• Work required:
The job is to find each line of the records below that includes the word "aFunction" and copy it.

• Plain-text document sources:
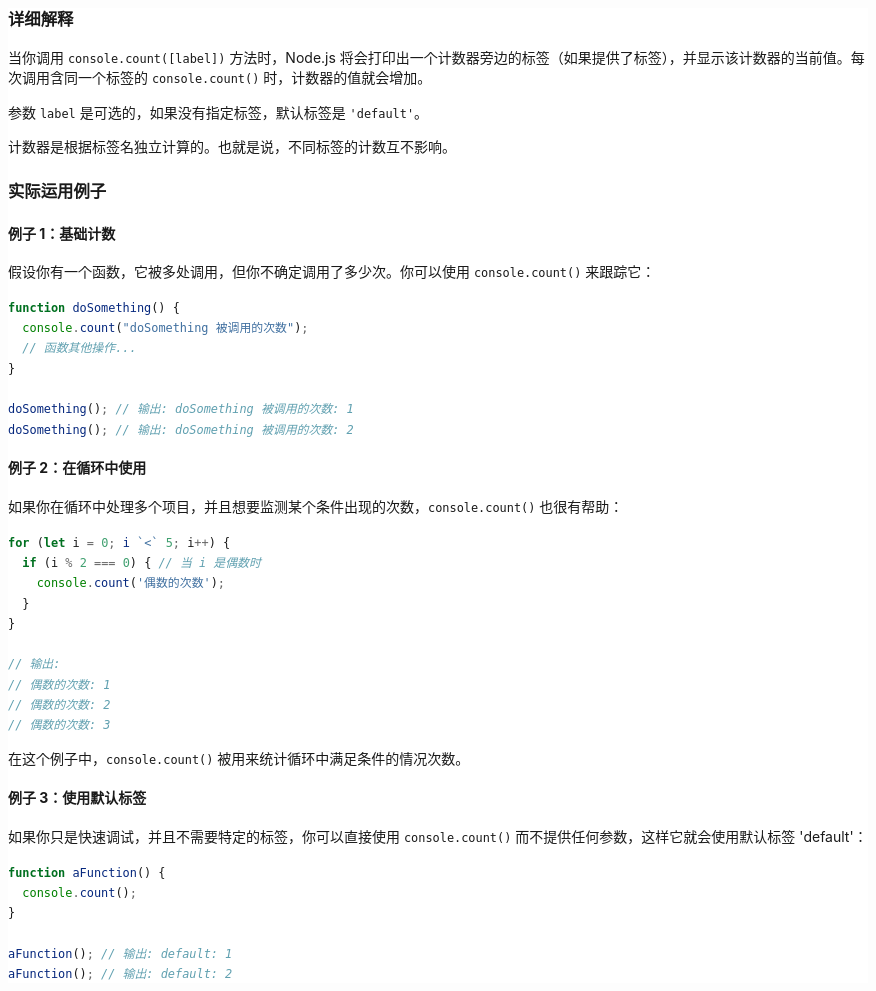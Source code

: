 ### 详细解释

当你调用 `console.count([label])` 方法时，Node.js 将会打印出一个计数器旁边的标签（如果提供了标签），并显示该计数器的当前值。每次调用含同一个标签的 `console.count()` 时，计数器的值就会增加。

参数 `label` 是可选的，如果没有指定标签，默认标签是 `'default'`。

计数器是根据标签名独立计算的。也就是说，不同标签的计数互不影响。

### 实际运用例子

#### 例子 1：基础计数

假设你有一个函数，它被多处调用，但你不确定调用了多少次。你可以使用 `console.count()` 来跟踪它：

```javascript
function doSomething() {
  console.count("doSomething 被调用的次数");
  // 函数其他操作...
}

doSomething(); // 输出: doSomething 被调用的次数: 1
doSomething(); // 输出: doSomething 被调用的次数: 2
```

#### 例子 2：在循环中使用

如果你在循环中处理多个项目，并且想要监测某个条件出现的次数，`console.count()` 也很有帮助：

```javascript
for (let i = 0; i `<` 5; i++) {
  if (i % 2 === 0) { // 当 i 是偶数时
    console.count('偶数的次数');
  }
}

// 输出:
// 偶数的次数: 1
// 偶数的次数: 2
// 偶数的次数: 3
```

在这个例子中，`console.count()` 被用来统计循环中满足条件的情况次数。

#### 例子 3：使用默认标签

如果你只是快速调试，并且不需要特定的标签，你可以直接使用 `console.count()` 而不提供任何参数，这样它就会使用默认标签 'default'：

```javascript
function aFunction() {
  console.count();
}

aFunction(); // 输出: default: 1
aFunction(); // 输出: default: 2
```
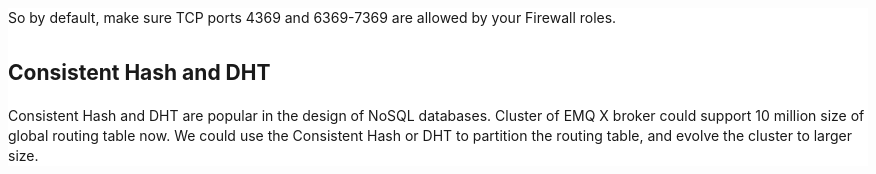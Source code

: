 So by default, make sure TCP ports 4369 and 6369-7369 are allowed by your Firewall roles.

## Consistent Hash and DHT

Consistent Hash and DHT are popular in the design of NoSQL databases. Cluster of EMQ X broker could support 10 million size of global routing table now. We could use the Consistent Hash or DHT to partition the routing table, and evolve the cluster to larger size.
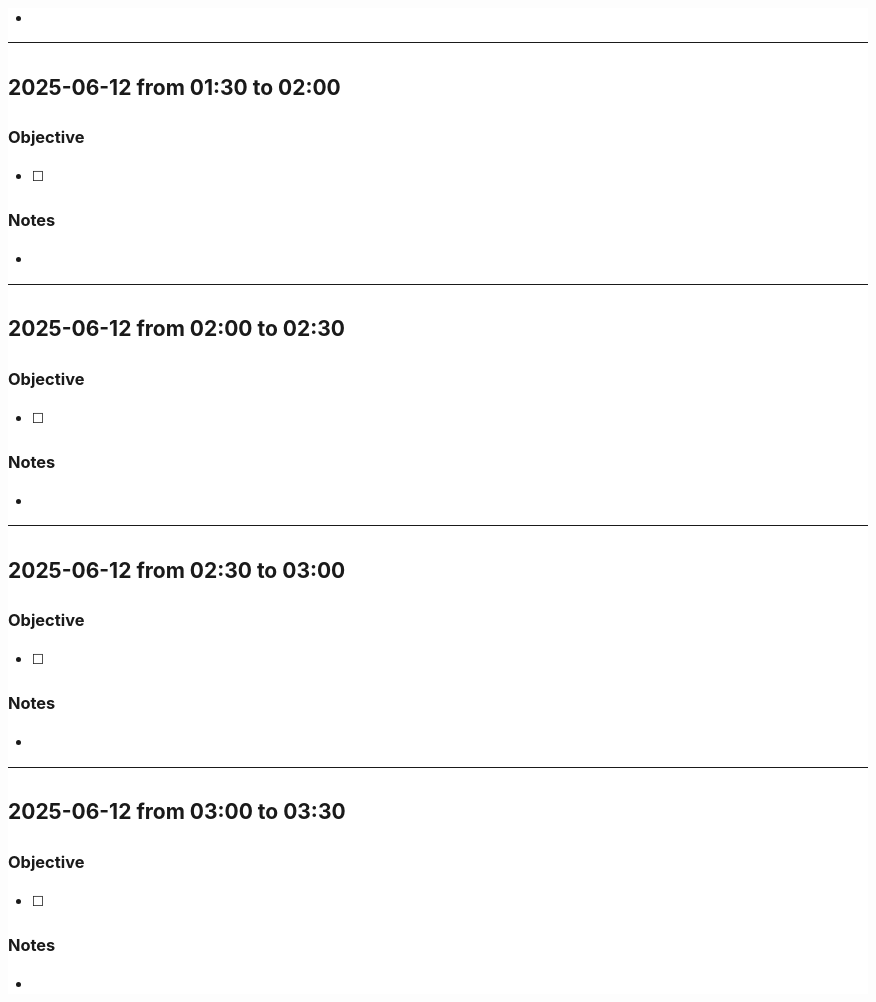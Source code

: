 - 


---

## 2025-06-12 from 01:30 to 02:00

### Objective

- [ ]

### Notes

- 


---

## 2025-06-12 from 02:00 to 02:30

### Objective

- [ ]

### Notes

- 


---

## 2025-06-12 from 02:30 to 03:00

### Objective

- [ ]

### Notes

- 


---

## 2025-06-12 from 03:00 to 03:30

### Objective

- [ ]

### Notes

-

• Completed task:
function aFunction() {
aFunction(); // 输出: default: 1
aFunction(); // 输出: default: 2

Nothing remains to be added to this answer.